▶ Task brief
What lines in the listing below hold the string "itemCount"? Please copy them out.

• • • •

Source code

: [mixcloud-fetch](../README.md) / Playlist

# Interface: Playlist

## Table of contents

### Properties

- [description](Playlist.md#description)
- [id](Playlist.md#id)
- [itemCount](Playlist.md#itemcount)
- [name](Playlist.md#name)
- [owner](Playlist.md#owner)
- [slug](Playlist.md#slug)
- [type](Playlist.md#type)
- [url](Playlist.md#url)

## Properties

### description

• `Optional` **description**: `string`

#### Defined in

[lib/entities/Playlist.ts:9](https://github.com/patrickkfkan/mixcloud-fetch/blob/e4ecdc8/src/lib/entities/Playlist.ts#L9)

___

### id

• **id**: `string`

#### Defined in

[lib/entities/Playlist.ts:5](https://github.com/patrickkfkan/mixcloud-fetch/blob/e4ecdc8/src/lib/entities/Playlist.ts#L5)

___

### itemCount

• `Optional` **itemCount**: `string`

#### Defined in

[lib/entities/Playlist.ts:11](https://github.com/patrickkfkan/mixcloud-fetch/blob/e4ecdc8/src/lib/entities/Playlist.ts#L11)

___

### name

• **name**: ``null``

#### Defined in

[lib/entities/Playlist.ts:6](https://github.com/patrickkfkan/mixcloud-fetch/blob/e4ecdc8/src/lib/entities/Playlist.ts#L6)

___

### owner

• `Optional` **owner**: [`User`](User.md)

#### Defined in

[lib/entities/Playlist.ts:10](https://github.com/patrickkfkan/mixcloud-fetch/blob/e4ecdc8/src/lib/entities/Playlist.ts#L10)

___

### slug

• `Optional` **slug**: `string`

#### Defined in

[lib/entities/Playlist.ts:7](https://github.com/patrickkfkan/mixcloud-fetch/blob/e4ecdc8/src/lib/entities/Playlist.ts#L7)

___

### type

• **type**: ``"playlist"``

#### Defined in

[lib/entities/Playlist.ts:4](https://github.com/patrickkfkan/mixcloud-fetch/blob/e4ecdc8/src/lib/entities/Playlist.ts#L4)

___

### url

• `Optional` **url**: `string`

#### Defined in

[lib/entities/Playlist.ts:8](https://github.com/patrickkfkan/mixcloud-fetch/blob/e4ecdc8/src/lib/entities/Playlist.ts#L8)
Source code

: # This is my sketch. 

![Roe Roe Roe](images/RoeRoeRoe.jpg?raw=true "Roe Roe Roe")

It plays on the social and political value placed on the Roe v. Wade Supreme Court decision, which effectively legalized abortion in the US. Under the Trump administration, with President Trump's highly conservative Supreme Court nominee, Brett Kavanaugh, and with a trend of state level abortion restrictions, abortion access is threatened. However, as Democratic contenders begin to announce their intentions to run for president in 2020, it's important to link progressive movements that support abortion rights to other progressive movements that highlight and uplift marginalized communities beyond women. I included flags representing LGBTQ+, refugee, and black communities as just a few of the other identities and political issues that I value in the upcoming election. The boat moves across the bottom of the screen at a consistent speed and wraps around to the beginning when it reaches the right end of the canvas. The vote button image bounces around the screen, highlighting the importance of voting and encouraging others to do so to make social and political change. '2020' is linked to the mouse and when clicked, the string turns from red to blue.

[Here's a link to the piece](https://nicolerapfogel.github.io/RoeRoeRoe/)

• • • •

▶ The answer
- [itemCount](Playlist.md#itemcount)
### itemCount
• `Optional` **itemCount**: `string`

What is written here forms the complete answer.